▶ _Records to process_:
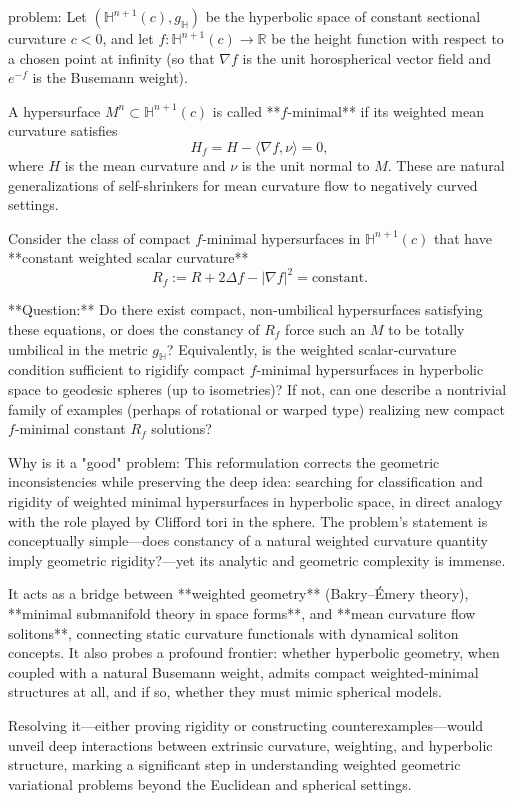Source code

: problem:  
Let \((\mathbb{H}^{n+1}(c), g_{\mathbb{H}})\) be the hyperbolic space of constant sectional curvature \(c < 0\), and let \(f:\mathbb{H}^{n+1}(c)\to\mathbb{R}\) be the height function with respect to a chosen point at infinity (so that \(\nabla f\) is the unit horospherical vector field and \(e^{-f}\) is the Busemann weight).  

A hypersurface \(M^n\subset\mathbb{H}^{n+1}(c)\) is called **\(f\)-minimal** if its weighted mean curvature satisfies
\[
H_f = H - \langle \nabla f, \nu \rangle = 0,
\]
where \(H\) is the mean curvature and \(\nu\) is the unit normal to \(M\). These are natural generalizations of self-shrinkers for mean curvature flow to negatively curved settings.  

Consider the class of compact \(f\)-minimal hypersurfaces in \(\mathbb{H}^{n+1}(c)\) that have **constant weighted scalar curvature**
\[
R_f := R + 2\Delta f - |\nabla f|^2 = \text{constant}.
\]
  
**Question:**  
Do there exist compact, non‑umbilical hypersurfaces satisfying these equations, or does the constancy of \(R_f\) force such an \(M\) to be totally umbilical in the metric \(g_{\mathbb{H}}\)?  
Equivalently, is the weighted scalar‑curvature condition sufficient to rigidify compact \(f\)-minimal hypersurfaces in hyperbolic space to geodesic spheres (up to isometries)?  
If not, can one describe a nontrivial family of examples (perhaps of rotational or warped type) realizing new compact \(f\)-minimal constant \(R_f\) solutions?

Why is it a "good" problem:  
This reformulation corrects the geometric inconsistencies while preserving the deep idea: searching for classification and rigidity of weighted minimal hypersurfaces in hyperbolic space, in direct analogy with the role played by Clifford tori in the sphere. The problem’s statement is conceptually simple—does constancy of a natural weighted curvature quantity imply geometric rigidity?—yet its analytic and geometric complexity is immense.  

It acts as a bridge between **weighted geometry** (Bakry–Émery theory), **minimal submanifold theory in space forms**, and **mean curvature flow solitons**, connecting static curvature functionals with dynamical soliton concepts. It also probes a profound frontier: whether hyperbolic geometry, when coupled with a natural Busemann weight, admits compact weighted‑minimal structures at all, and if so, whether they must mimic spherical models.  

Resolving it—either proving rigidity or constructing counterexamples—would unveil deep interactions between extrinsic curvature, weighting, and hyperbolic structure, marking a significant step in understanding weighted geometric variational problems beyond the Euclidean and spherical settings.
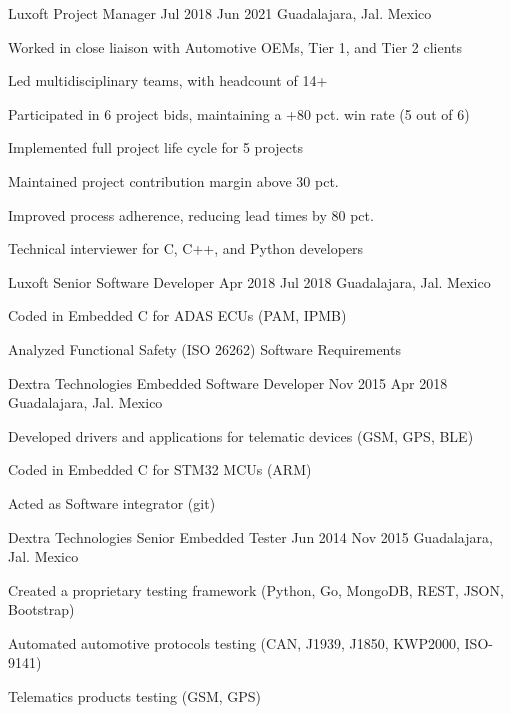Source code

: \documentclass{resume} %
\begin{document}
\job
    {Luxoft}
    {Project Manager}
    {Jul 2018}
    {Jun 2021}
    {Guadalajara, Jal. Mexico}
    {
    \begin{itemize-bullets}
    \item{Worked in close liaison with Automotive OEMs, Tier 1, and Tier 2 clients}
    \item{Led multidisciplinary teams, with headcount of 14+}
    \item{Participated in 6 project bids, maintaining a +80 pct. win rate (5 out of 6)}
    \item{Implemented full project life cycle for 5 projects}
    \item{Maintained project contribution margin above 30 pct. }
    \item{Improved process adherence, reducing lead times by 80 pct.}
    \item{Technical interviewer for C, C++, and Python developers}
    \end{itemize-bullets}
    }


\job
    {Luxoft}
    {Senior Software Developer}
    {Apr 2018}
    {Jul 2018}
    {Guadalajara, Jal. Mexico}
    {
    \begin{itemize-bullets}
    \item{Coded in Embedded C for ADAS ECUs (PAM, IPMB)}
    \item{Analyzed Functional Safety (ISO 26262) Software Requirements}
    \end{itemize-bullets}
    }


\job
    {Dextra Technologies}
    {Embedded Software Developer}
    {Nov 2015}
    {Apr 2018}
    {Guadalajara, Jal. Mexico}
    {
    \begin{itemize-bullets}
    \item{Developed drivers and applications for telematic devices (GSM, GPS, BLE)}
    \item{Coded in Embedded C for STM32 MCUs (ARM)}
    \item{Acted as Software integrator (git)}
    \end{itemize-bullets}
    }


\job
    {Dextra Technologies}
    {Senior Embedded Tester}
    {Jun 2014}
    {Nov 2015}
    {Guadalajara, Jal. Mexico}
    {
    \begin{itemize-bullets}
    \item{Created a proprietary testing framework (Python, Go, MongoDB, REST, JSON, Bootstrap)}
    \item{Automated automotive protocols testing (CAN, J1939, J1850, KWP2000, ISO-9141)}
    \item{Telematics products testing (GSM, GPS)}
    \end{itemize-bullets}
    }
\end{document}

▶ _Problem statement_: Lines to set down from above: the line with "where \(H\) is", the line with "This reformulation corrects", and every line between, each exactly as written.

▶ _Written answer_:
where \(H\) is the mean curvature and \(\nu\) is the unit normal to \(M\). These are natural generalizations of self-shrinkers for mean curvature flow to negatively curved settings.  

Consider the class of compact \(f\)-minimal hypersurfaces in \(\mathbb{H}^{n+1}(c)\) that have **constant weighted scalar curvature**
\[
R_f := R + 2\Delta f - |\nabla f|^2 = \text{constant}.
\]
  
**Question:**  
Do there exist compact, non‑umbilical hypersurfaces satisfying these equations, or does the constancy of \(R_f\) force such an \(M\) to be totally umbilical in the metric \(g_{\mathbb{H}}\)?  
Equivalently, is the weighted scalar‑curvature condition sufficient to rigidify compact \(f\)-minimal hypersurfaces in hyperbolic space to geodesic spheres (up to isometries)?  
If not, can one describe a nontrivial family of examples (perhaps of rotational or warped type) realizing new compact \(f\)-minimal constant \(R_f\) solutions?

Why is it a "good" problem:  
This reformulation corrects the geometric inconsistencies while preserving the deep idea: searching for classification and rigidity of weighted minimal hypersurfaces in hyperbolic space, in direct analogy with the role played by Clifford tori in the sphere. The problem’s statement is conceptually simple—does constancy of a natural weighted curvature quantity imply geometric rigidity?—yet its analytic and geometric complexity is immense.  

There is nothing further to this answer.